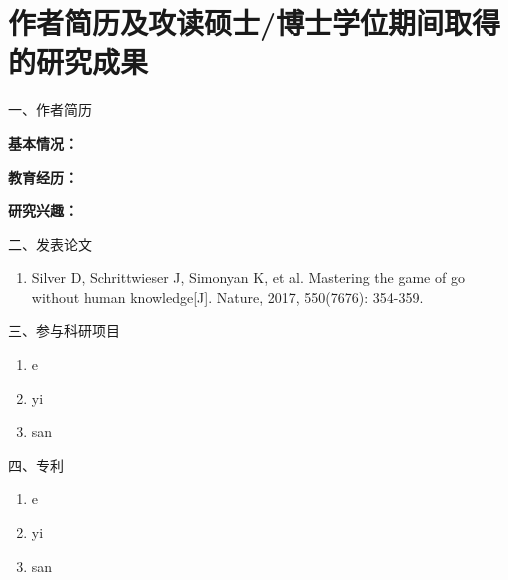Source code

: 	\chapter*{作者简历及攻读硕士/博士学位期间取得的研究成果}
	
一、作者简历

	\textbf{基本情况：}
	
 
	\textbf{教育经历：}
	
 
	
	\textbf{研究兴趣：}
	
	 
	
	
二、发表论文
	\setlength\leftmargini{3.5em}
	\renewcommand\labelenumi{[\theenumi]}
	\begin{enumerate}
	\item Silver D, Schrittwieser J, Simonyan K, et al. Mastering the game of go without human knowledge[J]. Nature, 2017, 550(7676): 354-359.

	\end{enumerate}

	三、参与科研项目
	\begin{enumerate}
		\item e
		\item yi
		\item san
	\end{enumerate}

	四、专利
	\begin{enumerate}
		\item e
		\item yi
		\item san
	\end{enumerate}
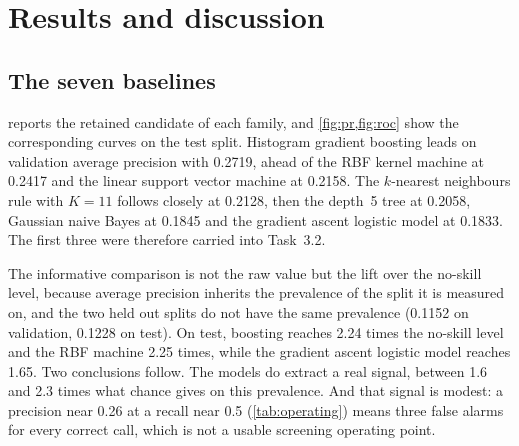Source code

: 
\section{Results and discussion}
\label{sec:results}

\subsection{The seven baselines}
\label{sec:results-baselines}

 reports the retained candidate of each family, and
\cref{fig:pr,fig:roc} show the corresponding curves on the test split.
Histogram gradient boosting leads on validation average precision with
\num{0.2719}, ahead of the RBF kernel machine at \num{0.2417} and the linear
support vector machine at \num{0.2158}. The $k$-nearest neighbours rule with
$K=11$ follows closely at \num{0.2128}, then the depth~5 tree at \num{0.2058},
Gaussian naive Bayes at \num{0.1845} and the gradient ascent logistic model at
\num{0.1833}. The first three were therefore carried into Task~3.2.

\begin{table}[t]
  \centering
  \caption{The seven baselines on the primary seed. Each row is the candidate of
  its family with the highest validation average precision; the test columns are
  computed once, after that choice. The score type is \emph{prob.} when the
  ranking metrics come from \texttt{predict\_proba} and \emph{margin} when they
  come from \texttt{decision\_function}. Accuracy, precision, recall and F1 are
  taken at each family's default cut-off, which \cref{sec:results-operating}
  shows to be the wrong reading of this task.}
  \label{tab:baselines}
  \footnotesize\setlength{\tabcolsep}{4.5pt}
  
\end{table}

The informative comparison is not the raw value but the lift over the no-skill
level, because average precision inherits the prevalence of the split it is
measured on, and the two held out splits do not have the same prevalence
(\num{0.1152} on validation, \num{0.1228} on test). On test, boosting reaches
\num{2.24} times the no-skill level and the RBF machine \num{2.25} times, while
the gradient ascent logistic model reaches \num{1.65}. Two conclusions follow.
The models do extract a real signal, between \num{1.6} and \num{2.3} times what
chance gives on this prevalence. And that signal is modest: a precision near
\num{0.26} at a recall near \num{0.5} (\cref{tab:operating}) means three false
alarms for every correct call, which is not a usable screening operating point.

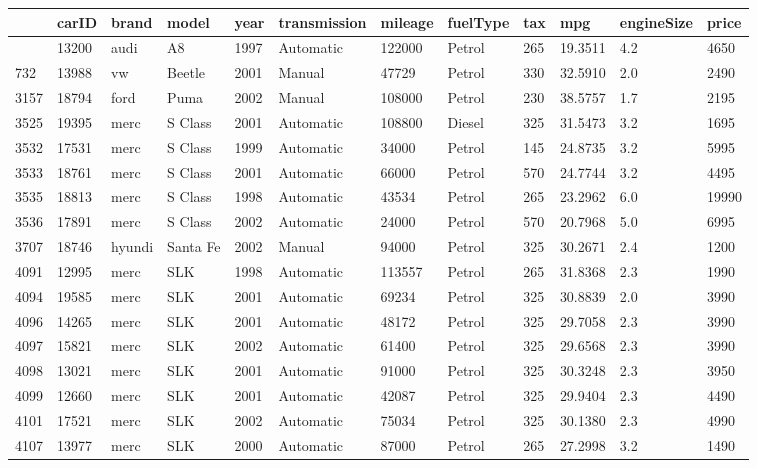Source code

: \documentclass[
  letterpaper,
  DIV=11,
  numbers=noendperiod]{scrreprt}
\begin{document}
\begin{longtable}[]{@{}llllllllllll@{}}
\toprule\noalign{}
& carID & brand & model & year & transmission & mileage & fuelType & tax
& mpg & engineSize & price \\
\midrule\noalign{}
\endhead
\bottomrule\noalign{}
\endlastfoot
330 & 13200 & audi & A8 & 1997 & Automatic & 122000 & Petrol & 265 &
19.3511 & 4.2 & 4650 \\
732 & 13988 & vw & Beetle & 2001 & Manual & 47729 & Petrol & 330 &
32.5910 & 2.0 & 2490 \\
3157 & 18794 & ford & Puma & 2002 & Manual & 108000 & Petrol & 230 &
38.5757 & 1.7 & 2195 \\
3525 & 19395 & merc & S Class & 2001 & Automatic & 108800 & Diesel & 325
& 31.5473 & 3.2 & 1695 \\
3532 & 17531 & merc & S Class & 1999 & Automatic & 34000 & Petrol & 145
& 24.8735 & 3.2 & 5995 \\
3533 & 18761 & merc & S Class & 2001 & Automatic & 66000 & Petrol & 570
& 24.7744 & 3.2 & 4495 \\
3535 & 18813 & merc & S Class & 1998 & Automatic & 43534 & Petrol & 265
& 23.2962 & 6.0 & 19990 \\
3536 & 17891 & merc & S Class & 2002 & Automatic & 24000 & Petrol & 570
& 20.7968 & 5.0 & 6995 \\
3707 & 18746 & hyundi & Santa Fe & 2002 & Manual & 94000 & Petrol & 325
& 30.2671 & 2.4 & 1200 \\
4091 & 12995 & merc & SLK & 1998 & Automatic & 113557 & Petrol & 265 &
31.8368 & 2.3 & 1990 \\
4094 & 19585 & merc & SLK & 2001 & Automatic & 69234 & Petrol & 325 &
30.8839 & 2.0 & 3990 \\
4096 & 14265 & merc & SLK & 2001 & Automatic & 48172 & Petrol & 325 &
29.7058 & 2.3 & 3990 \\
4097 & 15821 & merc & SLK & 2002 & Automatic & 61400 & Petrol & 325 &
29.6568 & 2.3 & 3990 \\
4098 & 13021 & merc & SLK & 2001 & Automatic & 91000 & Petrol & 325 &
30.3248 & 2.3 & 3950 \\
4099 & 12660 & merc & SLK & 2001 & Automatic & 42087 & Petrol & 325 &
29.9404 & 2.3 & 4490 \\
4101 & 17521 & merc & SLK & 2002 & Automatic & 75034 & Petrol & 325 &
30.1380 & 2.3 & 4990 \\
4107 & 13977 & merc & SLK & 2000 & Automatic & 87000 & Petrol & 265 &
27.2998 & 3.2 & 1490 \\

\end{longtable}
\end{document}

■ What to do
What lines in the records contain the word "seven"? Return each one.

■ Solution for this task
\subsection{The seven baselines}
  \caption{The seven baselines on the primary seed. Each row is the candidate of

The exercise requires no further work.